:: TASK INPUTS
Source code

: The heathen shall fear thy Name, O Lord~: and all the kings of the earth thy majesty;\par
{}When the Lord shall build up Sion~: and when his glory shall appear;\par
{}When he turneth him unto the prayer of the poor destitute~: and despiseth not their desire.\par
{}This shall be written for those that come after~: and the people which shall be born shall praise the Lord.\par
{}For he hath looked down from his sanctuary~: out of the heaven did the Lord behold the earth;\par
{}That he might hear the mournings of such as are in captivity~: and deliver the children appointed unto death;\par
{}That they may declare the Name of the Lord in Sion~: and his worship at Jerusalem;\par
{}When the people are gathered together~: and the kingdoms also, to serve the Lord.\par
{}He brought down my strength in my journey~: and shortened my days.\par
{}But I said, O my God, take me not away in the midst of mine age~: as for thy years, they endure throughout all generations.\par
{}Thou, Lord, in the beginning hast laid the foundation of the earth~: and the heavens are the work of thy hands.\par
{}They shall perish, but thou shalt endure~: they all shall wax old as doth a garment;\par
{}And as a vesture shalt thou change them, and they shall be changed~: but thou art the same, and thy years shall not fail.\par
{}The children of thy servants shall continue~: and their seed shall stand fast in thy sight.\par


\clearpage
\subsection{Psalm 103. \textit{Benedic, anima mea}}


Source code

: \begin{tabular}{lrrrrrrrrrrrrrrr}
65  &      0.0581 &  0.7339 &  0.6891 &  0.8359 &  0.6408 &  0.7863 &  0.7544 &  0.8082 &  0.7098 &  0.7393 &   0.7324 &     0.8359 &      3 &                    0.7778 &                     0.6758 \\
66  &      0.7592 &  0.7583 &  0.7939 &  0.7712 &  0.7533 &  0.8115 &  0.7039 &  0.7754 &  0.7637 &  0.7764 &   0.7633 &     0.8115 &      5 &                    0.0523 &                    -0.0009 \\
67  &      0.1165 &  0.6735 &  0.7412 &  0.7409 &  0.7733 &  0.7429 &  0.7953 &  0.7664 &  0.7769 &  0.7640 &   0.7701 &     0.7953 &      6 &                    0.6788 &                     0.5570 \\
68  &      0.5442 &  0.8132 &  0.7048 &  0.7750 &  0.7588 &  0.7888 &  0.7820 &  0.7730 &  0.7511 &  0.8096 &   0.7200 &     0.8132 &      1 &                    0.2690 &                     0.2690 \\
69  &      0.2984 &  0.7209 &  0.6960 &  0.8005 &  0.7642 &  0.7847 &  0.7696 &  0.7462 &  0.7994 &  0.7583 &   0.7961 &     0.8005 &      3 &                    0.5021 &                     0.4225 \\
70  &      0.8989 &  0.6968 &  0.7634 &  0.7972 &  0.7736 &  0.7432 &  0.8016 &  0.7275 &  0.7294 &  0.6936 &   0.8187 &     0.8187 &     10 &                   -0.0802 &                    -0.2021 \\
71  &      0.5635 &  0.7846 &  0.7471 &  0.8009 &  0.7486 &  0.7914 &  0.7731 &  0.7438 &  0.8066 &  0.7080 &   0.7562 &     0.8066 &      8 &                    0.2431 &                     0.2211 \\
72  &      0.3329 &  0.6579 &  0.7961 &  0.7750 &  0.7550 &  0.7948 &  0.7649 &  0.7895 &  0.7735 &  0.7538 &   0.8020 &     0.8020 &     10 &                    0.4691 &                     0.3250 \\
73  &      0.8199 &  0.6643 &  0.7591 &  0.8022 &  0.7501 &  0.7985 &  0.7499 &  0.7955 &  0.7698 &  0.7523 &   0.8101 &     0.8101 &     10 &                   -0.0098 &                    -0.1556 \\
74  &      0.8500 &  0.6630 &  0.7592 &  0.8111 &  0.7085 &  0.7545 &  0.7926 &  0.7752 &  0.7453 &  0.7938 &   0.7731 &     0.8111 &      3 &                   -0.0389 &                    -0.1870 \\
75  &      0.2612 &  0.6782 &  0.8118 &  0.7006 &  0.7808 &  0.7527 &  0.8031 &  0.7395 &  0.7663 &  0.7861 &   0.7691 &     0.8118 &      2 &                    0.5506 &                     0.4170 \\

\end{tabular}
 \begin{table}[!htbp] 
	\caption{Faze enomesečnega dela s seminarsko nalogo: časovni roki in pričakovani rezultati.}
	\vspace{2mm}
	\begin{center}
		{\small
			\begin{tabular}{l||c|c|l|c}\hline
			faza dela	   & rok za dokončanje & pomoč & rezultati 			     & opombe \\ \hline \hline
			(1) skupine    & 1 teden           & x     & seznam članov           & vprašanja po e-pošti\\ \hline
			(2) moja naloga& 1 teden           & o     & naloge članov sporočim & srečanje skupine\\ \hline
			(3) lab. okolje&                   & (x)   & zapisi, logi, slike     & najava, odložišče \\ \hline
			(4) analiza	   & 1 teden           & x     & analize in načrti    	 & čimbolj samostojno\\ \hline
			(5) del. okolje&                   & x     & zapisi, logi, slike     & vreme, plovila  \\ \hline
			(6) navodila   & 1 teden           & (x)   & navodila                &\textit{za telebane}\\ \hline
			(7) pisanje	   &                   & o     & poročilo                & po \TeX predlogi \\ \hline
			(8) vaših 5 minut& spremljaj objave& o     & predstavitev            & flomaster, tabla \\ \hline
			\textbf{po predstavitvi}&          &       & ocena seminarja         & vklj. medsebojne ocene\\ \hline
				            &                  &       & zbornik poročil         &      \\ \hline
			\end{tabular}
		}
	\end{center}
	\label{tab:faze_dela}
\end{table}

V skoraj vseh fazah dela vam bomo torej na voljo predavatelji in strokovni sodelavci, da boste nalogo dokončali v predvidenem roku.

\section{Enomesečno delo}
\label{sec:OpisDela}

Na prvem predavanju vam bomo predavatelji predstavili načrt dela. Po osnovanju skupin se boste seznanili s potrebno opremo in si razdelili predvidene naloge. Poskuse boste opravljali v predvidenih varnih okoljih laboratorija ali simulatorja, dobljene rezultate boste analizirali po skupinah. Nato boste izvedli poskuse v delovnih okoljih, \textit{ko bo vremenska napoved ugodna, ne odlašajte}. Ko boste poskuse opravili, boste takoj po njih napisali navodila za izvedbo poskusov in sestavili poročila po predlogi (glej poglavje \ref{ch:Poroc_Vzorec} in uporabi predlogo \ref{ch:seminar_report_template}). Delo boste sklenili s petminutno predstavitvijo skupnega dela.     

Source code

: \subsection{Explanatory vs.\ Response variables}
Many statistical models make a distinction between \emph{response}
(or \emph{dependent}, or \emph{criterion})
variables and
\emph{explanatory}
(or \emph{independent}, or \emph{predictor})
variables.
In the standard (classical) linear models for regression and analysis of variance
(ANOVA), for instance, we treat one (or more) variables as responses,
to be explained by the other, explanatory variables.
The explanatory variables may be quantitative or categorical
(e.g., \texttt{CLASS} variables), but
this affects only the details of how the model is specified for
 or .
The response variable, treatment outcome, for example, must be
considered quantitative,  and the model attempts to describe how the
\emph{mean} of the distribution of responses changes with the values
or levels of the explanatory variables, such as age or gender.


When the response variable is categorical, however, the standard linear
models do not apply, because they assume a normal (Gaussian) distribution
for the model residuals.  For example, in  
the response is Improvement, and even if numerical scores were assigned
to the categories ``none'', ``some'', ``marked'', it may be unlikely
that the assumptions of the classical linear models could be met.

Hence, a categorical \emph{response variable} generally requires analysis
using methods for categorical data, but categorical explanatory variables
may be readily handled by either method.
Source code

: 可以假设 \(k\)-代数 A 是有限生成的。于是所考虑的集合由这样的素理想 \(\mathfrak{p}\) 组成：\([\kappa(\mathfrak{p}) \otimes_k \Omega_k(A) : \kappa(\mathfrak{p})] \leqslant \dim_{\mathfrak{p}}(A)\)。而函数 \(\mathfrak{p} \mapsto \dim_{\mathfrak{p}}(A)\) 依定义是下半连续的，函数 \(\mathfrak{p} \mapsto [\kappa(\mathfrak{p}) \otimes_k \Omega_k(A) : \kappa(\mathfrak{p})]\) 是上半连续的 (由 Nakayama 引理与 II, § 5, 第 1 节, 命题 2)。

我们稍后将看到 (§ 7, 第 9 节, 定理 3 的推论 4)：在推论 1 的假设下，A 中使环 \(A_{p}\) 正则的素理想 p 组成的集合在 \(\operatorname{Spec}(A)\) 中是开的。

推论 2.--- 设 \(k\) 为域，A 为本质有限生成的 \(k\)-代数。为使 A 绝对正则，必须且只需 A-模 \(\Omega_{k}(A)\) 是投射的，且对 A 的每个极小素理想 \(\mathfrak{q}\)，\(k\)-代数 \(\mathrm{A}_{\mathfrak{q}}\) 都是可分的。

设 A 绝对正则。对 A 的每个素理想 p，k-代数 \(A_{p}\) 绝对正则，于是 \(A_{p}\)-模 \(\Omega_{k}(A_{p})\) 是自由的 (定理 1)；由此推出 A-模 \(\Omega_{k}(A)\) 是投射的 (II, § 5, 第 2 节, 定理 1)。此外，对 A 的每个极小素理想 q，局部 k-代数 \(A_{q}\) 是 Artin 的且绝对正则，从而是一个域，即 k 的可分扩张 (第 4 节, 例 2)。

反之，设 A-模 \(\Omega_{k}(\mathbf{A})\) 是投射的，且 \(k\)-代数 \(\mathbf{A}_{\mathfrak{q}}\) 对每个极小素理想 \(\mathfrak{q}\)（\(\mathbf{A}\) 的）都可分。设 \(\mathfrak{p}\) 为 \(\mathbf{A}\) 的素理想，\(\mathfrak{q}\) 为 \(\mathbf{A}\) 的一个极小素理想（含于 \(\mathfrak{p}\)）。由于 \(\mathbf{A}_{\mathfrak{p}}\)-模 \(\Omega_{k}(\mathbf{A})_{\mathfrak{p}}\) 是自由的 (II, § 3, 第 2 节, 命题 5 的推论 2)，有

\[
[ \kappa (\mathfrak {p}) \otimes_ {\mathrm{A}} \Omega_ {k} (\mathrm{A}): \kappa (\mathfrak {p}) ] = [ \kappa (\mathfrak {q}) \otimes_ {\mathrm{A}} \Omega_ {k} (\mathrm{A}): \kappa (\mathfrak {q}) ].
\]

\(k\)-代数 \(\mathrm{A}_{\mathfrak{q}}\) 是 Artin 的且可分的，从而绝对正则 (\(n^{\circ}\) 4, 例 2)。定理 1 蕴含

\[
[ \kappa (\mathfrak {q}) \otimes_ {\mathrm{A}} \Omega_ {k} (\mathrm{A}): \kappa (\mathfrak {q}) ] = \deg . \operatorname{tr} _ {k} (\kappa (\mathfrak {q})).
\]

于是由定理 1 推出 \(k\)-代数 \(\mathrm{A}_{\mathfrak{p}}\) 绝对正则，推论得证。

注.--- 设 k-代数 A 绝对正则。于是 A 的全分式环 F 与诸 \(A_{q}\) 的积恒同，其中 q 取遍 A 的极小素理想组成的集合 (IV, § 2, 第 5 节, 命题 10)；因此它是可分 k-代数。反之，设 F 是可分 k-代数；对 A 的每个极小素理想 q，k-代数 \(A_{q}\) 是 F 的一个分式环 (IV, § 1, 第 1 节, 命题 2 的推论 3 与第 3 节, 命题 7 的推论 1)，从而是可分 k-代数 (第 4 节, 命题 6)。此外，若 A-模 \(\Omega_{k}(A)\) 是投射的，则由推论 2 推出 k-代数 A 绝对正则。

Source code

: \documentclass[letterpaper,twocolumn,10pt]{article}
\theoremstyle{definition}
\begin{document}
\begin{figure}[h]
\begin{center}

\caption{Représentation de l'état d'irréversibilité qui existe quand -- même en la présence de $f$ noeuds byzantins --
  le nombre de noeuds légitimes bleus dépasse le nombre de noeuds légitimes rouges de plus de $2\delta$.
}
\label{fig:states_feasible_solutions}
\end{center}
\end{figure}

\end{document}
::::
* _TASK PROMPT_
Find each line above that contains "categorical", and copy those lines.

* _SOLUTION TO THE PROBLEM_
The explanatory variables may be quantitative or categorical
When the response variable is categorical, however, the standard linear
Hence, a categorical \emph{response variable} generally requires analysis
using methods for categorical data, but categorical explanatory variables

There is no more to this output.